* [Records excerpted from a collection]
▼

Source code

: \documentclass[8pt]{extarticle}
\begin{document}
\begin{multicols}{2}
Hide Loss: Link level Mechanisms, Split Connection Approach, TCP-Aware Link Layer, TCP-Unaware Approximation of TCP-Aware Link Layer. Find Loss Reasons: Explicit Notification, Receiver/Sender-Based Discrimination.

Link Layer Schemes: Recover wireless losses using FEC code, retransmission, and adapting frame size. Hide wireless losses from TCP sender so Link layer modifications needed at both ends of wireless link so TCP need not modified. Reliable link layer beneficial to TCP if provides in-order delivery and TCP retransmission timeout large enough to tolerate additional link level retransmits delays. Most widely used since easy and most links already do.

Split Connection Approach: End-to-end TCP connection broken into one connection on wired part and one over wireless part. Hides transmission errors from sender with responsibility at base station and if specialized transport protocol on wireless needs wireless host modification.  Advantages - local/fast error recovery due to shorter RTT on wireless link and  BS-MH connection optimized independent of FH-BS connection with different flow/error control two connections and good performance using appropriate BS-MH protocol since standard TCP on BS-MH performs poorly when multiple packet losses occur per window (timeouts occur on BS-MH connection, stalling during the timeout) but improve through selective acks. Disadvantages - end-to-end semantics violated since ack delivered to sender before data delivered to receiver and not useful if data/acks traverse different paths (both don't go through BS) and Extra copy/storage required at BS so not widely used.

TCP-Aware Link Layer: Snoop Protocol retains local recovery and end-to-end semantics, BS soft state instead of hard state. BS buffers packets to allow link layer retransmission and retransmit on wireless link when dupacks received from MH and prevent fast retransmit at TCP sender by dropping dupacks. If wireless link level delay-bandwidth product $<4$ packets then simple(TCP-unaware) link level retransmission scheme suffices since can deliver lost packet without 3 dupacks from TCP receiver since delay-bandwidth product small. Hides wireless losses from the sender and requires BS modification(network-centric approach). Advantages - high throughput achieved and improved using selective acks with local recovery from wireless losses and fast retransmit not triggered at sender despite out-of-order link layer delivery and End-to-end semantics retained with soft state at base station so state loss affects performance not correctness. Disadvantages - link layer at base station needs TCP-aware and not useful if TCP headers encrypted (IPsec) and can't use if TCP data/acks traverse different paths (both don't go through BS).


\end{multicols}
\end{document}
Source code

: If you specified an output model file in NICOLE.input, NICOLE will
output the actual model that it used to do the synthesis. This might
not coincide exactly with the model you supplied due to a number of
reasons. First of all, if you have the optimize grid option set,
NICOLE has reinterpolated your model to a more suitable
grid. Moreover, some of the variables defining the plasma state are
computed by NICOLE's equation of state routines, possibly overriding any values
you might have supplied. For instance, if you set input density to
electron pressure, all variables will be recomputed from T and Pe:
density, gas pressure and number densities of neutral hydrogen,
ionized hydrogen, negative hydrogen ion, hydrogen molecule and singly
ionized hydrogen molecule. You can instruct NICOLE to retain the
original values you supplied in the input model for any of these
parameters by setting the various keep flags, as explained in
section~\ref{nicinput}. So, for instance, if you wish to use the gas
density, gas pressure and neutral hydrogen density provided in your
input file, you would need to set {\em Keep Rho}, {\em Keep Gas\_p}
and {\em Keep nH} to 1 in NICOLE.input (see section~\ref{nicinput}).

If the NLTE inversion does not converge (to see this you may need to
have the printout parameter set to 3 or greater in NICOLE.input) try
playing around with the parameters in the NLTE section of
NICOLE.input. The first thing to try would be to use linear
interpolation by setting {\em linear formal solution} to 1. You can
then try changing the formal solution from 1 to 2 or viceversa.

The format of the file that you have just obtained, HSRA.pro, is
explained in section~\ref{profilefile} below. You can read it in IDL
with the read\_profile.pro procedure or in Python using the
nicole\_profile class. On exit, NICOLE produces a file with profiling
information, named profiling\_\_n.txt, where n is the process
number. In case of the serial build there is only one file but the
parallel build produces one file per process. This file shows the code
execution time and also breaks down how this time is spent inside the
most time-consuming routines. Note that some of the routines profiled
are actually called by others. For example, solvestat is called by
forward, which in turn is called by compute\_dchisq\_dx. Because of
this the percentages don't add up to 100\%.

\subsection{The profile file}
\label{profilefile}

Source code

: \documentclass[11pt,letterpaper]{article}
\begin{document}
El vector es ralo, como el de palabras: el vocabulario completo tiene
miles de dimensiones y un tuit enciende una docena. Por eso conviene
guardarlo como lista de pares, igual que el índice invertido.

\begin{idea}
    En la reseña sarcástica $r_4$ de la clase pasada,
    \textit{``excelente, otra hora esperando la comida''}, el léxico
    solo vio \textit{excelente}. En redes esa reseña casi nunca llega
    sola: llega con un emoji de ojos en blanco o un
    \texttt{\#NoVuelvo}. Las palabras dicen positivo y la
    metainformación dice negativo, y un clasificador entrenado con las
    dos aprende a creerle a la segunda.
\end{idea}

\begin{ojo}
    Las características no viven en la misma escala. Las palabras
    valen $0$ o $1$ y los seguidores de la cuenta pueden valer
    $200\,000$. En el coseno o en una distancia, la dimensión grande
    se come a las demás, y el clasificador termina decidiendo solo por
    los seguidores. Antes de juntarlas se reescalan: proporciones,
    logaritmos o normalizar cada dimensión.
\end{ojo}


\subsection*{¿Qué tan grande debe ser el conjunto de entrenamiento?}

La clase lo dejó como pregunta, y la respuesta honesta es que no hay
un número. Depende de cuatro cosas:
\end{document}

▲

* [TASK REQUIREMENTS]
Starting at the line that contains "valen $0$ o", write out every line to the end of the entries, exactly as given.

* [SOLUTION FOR THIS TASK]
    valen $0$ o $1$ y los seguidores de la cuenta pueden valer
    $200\,000$. En el coseno o en una distancia, la dimensión grande
    se come a las demás, y el clasificador termina decidiendo solo por
    los seguidores. Antes de juntarlas se reescalan: proporciones,
    logaritmos o normalizar cada dimensión.
\end{ojo}


\subsection*{¿Qué tan grande debe ser el conjunto de entrenamiento?}

La clase lo dejó como pregunta, y la respuesta honesta es que no hay
un número. Depende de cuatro cosas:
\end{document}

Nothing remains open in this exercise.